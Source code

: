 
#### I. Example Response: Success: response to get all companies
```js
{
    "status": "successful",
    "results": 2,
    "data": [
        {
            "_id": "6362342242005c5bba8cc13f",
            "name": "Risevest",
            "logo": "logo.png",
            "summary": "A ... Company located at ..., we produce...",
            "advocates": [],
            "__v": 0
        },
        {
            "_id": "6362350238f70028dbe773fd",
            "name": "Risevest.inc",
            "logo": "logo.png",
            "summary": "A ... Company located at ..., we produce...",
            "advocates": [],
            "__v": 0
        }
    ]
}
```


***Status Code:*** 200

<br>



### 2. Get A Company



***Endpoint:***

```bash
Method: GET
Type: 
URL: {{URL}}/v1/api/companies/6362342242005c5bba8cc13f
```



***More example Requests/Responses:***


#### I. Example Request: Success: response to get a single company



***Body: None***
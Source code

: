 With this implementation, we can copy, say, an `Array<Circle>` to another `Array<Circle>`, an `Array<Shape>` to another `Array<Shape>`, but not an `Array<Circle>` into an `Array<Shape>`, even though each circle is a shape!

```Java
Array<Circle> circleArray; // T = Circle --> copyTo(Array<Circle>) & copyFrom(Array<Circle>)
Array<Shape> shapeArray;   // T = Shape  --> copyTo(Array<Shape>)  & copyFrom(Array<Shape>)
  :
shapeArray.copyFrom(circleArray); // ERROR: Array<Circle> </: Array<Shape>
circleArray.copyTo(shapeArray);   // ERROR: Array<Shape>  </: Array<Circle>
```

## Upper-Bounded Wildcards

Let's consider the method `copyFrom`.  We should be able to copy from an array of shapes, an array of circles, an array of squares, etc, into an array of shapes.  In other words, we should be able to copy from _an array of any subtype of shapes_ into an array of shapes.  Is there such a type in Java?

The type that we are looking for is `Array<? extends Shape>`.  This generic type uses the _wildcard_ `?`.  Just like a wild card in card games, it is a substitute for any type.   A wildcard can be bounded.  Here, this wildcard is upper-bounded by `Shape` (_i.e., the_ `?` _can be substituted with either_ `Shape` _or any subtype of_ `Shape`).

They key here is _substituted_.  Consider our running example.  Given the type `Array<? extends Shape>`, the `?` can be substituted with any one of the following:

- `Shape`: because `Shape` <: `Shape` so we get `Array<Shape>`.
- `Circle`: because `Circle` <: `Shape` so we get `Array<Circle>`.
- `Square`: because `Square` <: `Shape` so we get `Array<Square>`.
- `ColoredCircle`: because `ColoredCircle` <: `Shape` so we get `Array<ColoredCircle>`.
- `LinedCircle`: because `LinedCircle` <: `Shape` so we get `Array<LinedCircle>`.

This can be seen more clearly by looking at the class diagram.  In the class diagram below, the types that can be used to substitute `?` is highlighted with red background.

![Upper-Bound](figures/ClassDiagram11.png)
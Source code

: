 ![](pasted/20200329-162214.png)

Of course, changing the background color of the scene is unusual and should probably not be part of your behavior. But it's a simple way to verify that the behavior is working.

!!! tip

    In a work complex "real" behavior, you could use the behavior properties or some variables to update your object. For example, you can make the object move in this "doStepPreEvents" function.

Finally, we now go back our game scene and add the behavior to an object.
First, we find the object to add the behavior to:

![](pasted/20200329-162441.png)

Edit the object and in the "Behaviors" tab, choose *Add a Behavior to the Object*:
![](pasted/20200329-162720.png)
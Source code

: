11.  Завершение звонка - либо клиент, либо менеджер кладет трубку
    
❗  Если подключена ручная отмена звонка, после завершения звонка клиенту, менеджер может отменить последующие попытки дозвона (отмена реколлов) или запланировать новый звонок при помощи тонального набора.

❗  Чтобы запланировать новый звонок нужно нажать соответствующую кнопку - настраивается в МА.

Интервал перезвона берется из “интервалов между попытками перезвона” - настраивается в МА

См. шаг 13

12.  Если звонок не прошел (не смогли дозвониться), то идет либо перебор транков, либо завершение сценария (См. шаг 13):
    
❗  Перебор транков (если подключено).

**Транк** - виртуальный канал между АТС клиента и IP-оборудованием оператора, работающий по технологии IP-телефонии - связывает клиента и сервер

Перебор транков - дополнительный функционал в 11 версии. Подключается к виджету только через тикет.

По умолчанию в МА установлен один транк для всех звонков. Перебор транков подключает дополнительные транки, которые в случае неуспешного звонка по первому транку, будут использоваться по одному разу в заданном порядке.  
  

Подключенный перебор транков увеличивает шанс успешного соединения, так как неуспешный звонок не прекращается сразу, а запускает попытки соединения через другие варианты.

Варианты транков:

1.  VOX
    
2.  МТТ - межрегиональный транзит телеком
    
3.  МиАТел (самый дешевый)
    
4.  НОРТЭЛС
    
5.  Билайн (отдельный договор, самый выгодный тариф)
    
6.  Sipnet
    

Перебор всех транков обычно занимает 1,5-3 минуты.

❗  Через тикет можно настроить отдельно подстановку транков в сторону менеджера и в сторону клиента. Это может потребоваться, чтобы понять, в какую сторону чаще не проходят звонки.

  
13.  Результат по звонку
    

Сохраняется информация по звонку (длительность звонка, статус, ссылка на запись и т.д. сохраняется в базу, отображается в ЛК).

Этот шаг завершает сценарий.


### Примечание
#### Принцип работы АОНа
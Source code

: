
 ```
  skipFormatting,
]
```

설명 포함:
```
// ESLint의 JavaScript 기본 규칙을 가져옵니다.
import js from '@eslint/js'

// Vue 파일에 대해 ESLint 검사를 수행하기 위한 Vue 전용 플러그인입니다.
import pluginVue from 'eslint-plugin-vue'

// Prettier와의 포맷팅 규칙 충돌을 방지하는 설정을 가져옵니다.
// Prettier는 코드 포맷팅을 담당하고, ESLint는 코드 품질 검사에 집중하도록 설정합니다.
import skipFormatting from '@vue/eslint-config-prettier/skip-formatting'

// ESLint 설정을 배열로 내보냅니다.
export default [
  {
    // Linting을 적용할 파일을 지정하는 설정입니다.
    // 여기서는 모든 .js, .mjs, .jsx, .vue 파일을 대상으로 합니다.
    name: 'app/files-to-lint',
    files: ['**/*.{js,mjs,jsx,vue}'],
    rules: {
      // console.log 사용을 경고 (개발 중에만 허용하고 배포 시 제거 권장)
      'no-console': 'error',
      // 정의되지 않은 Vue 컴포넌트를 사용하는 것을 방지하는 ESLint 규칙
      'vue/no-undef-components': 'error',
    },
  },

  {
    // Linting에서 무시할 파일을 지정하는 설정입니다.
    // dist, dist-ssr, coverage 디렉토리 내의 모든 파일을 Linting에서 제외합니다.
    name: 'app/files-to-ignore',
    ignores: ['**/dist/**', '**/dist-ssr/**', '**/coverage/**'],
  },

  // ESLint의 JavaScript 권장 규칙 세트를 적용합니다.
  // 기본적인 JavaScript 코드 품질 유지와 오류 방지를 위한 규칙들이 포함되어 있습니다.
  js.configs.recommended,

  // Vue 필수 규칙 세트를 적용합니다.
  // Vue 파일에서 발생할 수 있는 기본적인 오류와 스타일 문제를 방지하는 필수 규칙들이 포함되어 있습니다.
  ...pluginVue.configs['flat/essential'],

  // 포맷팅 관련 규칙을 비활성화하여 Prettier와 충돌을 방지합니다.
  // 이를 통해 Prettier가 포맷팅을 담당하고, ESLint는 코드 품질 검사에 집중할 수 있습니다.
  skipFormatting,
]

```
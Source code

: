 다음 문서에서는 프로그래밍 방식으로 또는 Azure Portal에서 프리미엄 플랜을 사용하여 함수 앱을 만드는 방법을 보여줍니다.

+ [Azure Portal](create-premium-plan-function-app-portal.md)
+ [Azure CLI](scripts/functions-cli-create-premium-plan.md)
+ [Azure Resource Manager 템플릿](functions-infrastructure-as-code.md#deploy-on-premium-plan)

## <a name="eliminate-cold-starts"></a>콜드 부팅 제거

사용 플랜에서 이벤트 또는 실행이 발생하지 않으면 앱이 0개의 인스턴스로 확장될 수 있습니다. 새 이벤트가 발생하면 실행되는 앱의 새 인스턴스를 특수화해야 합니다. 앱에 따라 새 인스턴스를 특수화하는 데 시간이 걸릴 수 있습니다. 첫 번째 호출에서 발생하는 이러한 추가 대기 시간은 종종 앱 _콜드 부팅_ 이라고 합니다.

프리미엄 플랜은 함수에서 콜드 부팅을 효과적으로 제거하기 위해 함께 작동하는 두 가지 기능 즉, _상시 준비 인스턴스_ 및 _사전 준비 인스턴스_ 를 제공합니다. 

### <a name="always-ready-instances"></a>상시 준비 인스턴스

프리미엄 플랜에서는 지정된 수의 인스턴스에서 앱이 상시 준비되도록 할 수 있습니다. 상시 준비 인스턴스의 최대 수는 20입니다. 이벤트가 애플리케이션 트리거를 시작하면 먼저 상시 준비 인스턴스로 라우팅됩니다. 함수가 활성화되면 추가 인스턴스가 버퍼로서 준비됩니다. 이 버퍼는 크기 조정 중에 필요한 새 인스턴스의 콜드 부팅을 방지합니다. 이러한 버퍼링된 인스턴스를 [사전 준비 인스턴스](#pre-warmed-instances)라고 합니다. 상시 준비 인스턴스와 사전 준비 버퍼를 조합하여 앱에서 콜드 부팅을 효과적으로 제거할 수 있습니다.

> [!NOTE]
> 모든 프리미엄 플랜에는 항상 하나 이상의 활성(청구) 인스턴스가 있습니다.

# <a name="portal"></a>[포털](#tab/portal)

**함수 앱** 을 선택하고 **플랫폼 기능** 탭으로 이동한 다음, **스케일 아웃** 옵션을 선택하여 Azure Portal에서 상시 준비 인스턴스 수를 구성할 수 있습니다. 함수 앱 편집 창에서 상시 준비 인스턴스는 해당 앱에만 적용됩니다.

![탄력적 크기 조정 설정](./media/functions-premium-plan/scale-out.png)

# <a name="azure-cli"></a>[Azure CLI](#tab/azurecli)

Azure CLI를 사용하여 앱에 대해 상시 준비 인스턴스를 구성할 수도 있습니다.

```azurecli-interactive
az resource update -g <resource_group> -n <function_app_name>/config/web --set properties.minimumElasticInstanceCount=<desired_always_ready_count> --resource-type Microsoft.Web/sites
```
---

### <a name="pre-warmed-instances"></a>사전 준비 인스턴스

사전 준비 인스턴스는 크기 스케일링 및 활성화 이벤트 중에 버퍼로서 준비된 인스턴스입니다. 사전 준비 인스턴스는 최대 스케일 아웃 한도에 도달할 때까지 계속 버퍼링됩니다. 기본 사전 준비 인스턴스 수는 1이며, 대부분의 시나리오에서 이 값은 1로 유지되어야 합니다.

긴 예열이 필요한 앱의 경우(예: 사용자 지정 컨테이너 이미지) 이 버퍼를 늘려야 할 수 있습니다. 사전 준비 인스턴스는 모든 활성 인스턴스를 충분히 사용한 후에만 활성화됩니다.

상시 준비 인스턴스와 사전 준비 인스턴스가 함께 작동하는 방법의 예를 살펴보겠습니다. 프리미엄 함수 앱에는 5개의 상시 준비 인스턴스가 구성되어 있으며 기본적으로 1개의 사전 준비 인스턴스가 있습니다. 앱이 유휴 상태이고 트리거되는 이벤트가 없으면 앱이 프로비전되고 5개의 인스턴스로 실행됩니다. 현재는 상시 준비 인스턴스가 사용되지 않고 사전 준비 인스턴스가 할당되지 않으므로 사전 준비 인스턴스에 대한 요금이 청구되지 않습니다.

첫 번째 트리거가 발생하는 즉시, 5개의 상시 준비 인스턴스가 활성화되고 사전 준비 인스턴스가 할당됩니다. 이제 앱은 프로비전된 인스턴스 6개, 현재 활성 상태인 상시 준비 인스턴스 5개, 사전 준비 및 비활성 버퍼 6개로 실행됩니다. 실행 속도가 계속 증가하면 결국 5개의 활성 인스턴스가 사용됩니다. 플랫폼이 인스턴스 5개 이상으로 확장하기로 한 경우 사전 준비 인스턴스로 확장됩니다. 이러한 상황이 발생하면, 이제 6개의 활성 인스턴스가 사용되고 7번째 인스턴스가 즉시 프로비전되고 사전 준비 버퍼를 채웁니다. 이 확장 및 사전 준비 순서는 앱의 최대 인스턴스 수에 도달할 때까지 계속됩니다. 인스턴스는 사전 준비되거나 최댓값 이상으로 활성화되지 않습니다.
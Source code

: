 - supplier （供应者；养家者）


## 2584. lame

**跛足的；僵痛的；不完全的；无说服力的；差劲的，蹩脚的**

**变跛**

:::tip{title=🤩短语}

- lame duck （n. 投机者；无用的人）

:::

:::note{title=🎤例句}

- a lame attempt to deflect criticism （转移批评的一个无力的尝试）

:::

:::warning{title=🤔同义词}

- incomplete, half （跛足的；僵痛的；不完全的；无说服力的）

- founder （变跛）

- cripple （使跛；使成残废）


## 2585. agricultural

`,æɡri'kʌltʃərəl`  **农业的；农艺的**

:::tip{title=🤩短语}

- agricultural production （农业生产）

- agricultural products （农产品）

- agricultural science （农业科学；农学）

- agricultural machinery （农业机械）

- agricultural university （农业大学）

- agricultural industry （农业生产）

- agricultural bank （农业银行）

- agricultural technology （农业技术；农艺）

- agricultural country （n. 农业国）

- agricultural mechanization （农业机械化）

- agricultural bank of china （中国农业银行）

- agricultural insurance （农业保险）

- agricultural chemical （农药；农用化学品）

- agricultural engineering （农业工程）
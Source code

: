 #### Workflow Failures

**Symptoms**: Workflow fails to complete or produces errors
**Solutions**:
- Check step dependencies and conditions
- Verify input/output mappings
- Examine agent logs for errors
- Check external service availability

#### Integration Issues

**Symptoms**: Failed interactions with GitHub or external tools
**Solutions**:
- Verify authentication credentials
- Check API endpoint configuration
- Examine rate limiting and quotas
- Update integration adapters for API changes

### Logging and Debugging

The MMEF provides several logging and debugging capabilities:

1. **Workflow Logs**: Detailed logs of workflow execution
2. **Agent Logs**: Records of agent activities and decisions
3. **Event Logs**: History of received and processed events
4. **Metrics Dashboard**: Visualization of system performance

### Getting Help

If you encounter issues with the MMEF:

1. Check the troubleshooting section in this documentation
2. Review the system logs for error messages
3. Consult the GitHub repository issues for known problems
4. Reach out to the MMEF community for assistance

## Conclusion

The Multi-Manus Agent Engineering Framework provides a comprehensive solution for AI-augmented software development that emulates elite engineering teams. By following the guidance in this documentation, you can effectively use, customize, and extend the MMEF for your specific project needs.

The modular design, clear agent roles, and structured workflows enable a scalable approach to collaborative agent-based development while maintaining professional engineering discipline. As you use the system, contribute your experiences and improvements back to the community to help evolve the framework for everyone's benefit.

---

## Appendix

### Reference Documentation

Task to complete — In the data above, find each line that has the word "农业生产" and copy it out.

Solved problem —
- agricultural production （农业生产）
- agricultural industry （农业生产）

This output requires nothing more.